Sometimes gifts are given in endless obligation. Consider the exchange of hostess gifts. We invited her, she came with a gift. She invited us, so we have to get something for her. Just make sure it’s not the same thing. Or maybe not; I am thinking about creating the Universal Gift for Hostesses, or UGH. You lay out twenty bucks to acquire the thing, give it, she gives it back, and you give it to her next time, and so on endlessly.
And then there is the drama surrounding the annual extended family gift exchange. You draw names, put together a list, and e-mail it out. I don’t know him very well, but I must get him something. He wore a camouflage cap to Thanksgiving dinner, so maybe I will buy him a gift card at the sporting goods store. On Christmas, he will open his gift card. This is a lot easier than getting to know that stranger.
But how beautiful it is, how rare it is, when you can offer a gift to somebody because you love them. Not because you have to, but because you want to. Not because they are good or kind, but because somehow God’s goodness is working itself out in you. And so, you give the gift.
I have a friend who lost a lot of precious items in September’s flood. I felt the burden to help replace some of what he lost. For three months, I schemed. Starting small, the project grew. Each time one arrived in the mail, ready to be wrapped, my heart was full of glee. My heart gets full of a lot of things, but glee is pretty rare. My wife said, “You are really enjoying this, aren’t you?” Well, of course I was. I love my friend and I could imagine his delight. It was a thrill.
Last evening at the home of church musicians, I was presented with a gift. It’s a tacky picture of the Last Supper. If you move it just right, Jesus appears and his eyes follow you around the room. I laugh at kitsch like this, and with gratitude to Alan and Susan, I feel loved.
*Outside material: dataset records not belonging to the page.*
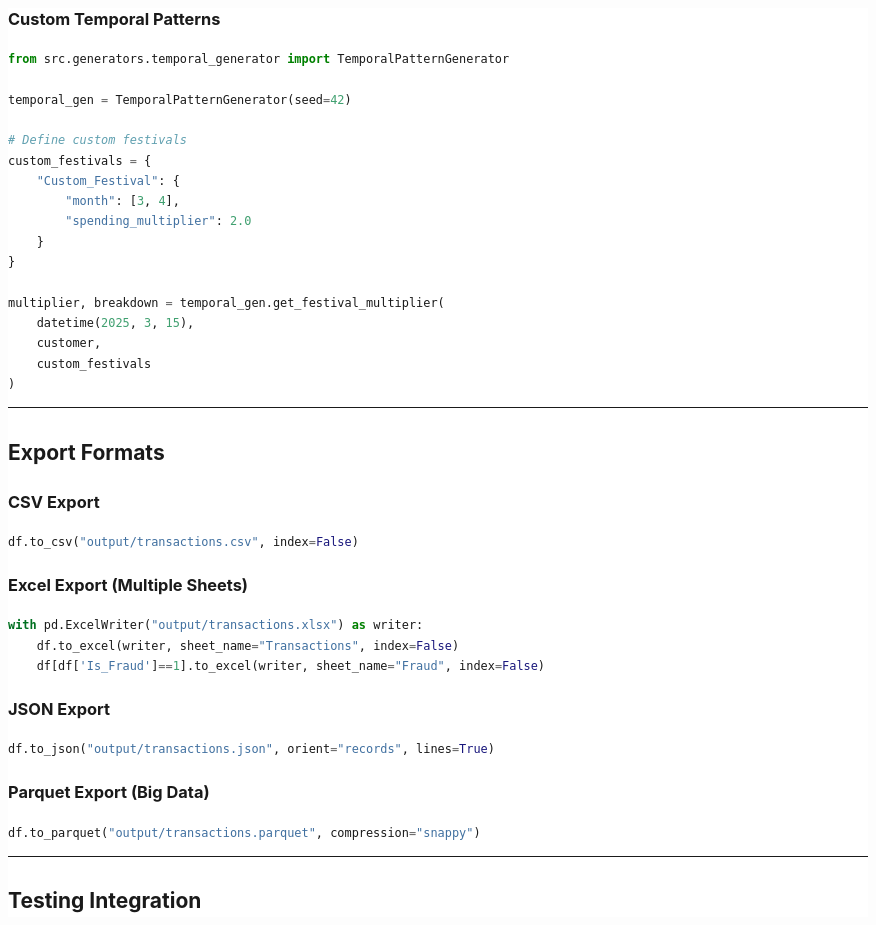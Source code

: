 ### Custom Temporal Patterns

```python
from src.generators.temporal_generator import TemporalPatternGenerator

temporal_gen = TemporalPatternGenerator(seed=42)

# Define custom festivals
custom_festivals = {
    "Custom_Festival": {
        "month": [3, 4],
        "spending_multiplier": 2.0
    }
}

multiplier, breakdown = temporal_gen.get_festival_multiplier(
    datetime(2025, 3, 15),
    customer,
    custom_festivals
)
```

---

## Export Formats

### CSV Export
```python
df.to_csv("output/transactions.csv", index=False)
```

### Excel Export (Multiple Sheets)
```python
with pd.ExcelWriter("output/transactions.xlsx") as writer:
    df.to_excel(writer, sheet_name="Transactions", index=False)
    df[df['Is_Fraud']==1].to_excel(writer, sheet_name="Fraud", index=False)
```

### JSON Export
```python
df.to_json("output/transactions.json", orient="records", lines=True)
```

### Parquet Export (Big Data)
```python
df.to_parquet("output/transactions.parquet", compression="snappy")
```

---

## Testing Integration

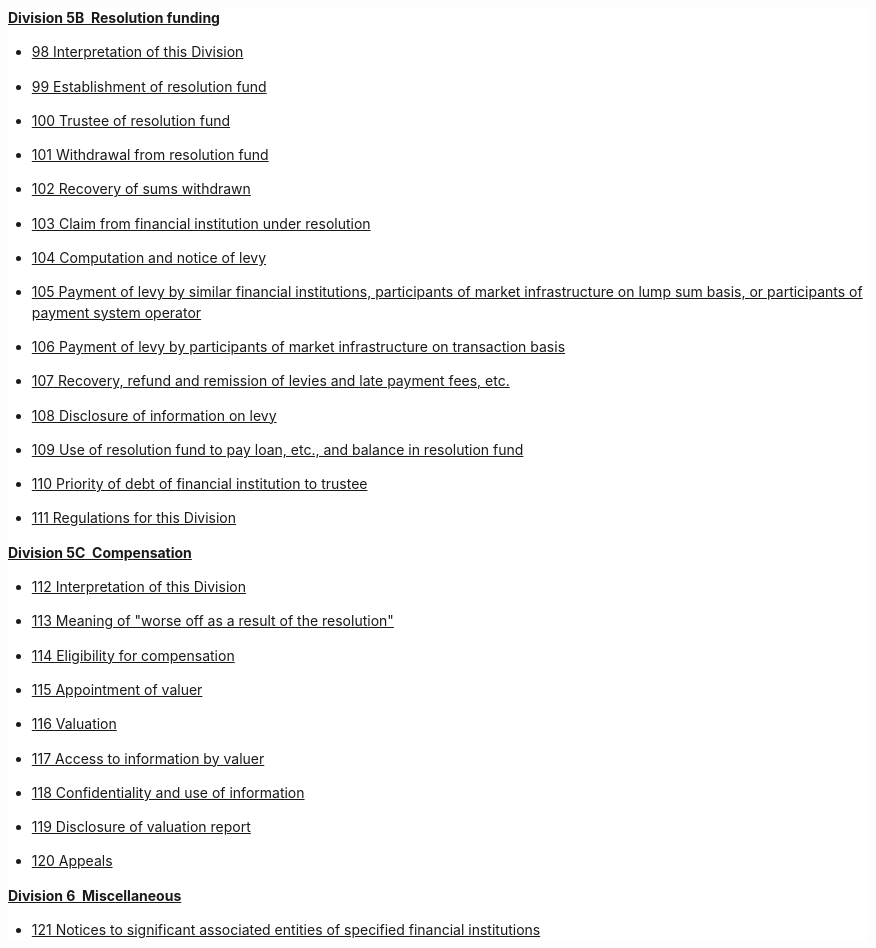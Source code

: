 [**Division 5B  Resolution funding**](#Division-5B--Resolution-funding)

- [98 Interpretation of this Division](#Interpretation-of-this-Division)

- [99 Establishment of resolution fund](#Establishment-of-resolution-fund)

- [100 Trustee of resolution fund](#Trustee-of-resolution-fund)

- [101 Withdrawal from resolution fund](#Withdrawal-from-resolution-fund)

- [102 Recovery of sums withdrawn](#Recovery-of-sums-withdrawn)

- [103 Claim from financial institution under resolution](#Claim-from-financial-institution-under-resolution)

- [104 Computation and notice of levy](#Computation-and-notice-of-levy)

- [105 Payment of levy by similar financial institutions, participants of market infrastructure on lump sum basis, or participants of payment system operator](#Payment-of-levy-by-similar-financial-institutions-participants-of-market-infrastructure-on-lump-sum-basis-or-participants-of-payment-system-operator)

- [106 Payment of levy by participants of market infrastructure on transaction basis](#Payment-of-levy-by-participants-of-market-infrastructure-on-transaction-basis)

- [107 Recovery, refund and remission of levies and late payment fees, etc.](#Recovery-refund-and-remission-of-levies-and-late-payment-fees-etc)

- [108 Disclosure of information on levy](#Disclosure-of-information-on-levy)

- [109 Use of resolution fund to pay loan, etc., and balance in resolution fund](#Use-of-resolution-fund-to-pay-loan-etc-and-balance-in-resolution-fund)

- [110 Priority of debt of financial institution to trustee](#Priority-of-debt-of-financial-institution-to-trustee)

- [111 Regulations for this Division](#Regulations-for-this-Division)

[**Division 5C  Compensation**](#Division-5C--Compensation)

- [112 Interpretation of this Division](#Interpretation-of-this-Division)

- [113 Meaning of "worse off as a result of the resolution"](#Meaning-of-"worse-off-as-a-result-of-the-resolution")

- [114 Eligibility for compensation](#Eligibility-for-compensation)

- [115 Appointment of valuer](#Appointment-of-valuer)

- [116 Valuation](#Valuation)

- [117 Access to information by valuer](#Access-to-information-by-valuer)

- [118 Confidentiality and use of information](#Confidentiality-and-use-of-information)

- [119 Disclosure of valuation report](#Disclosure-of-valuation-report)

- [120 Appeals](#Appeals)

[**Division 6  Miscellaneous**](#Division-6--Miscellaneous)

- [121 Notices to significant associated entities of specified financial institutions](#Notices-to-significant-associated-entities-of-specified-financial-institutions)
Isn’t that what we want our gifts to do? To express love, to create more love. It doesn’t have to cost a lot. But it’s the thought, the consideration, the precise selection. That can be a lot of work, but we do it willingly for the people we love.
God does this willingly for you and for me. We don’t know enough about the shepherds to know if they were good or greasy. But Christmas was given to them out of love. Or there’s King Herod; certainly he wasn’t very good at all. He seemed to know that the Gift was so amazing it would take over everything, including his throne. So he tried to dismiss the gift, and it didn’t work. Even the world still says this, “We don’t this Baby Jesus, and we sure don’t want him when he grows up.” So the world pushed him out – yet he came back a few days later. He may often stay hidden, but he will not be dismissed.
The Gift of God in Jesus Christ comes regardless of how we behave. It is there in the Appalachian carol. “I wonder as I wander out under the sky, how Jesus the Savior did come for to die, for poor ornery people like you and like I.” I am ornery enough that I want to fix the grammar of that verse and sidestep the sentiment. Yet Christmas comes to me, even though I am that ornery. It comes for you too.
Thank God for that. Thank God that the holy generosity of heaven is greater than the meanness of earth. Thank God that frustrated parents and confused children are still loved no matter how hard the holidays are to navigate. Thank God that even though people have the capacity to make great messes out of their lives, nobody ruins Christmas, the real Christmas. Because it is bigger and holier and greater than anything we could ever manufacture.
This is the gift: God loves the world so much that God comes into the world. God keeps coming toward us even if we push him away. God comes to us in Jesus, to embrace us in grace until the day comes when we become grateful.
The Gift is yours for the receiving. From the view of God the Giver, not a single one of us is despised or left out. Be still long enough to hear the news: you are loved eternally. That truth puts you in the presence of angels.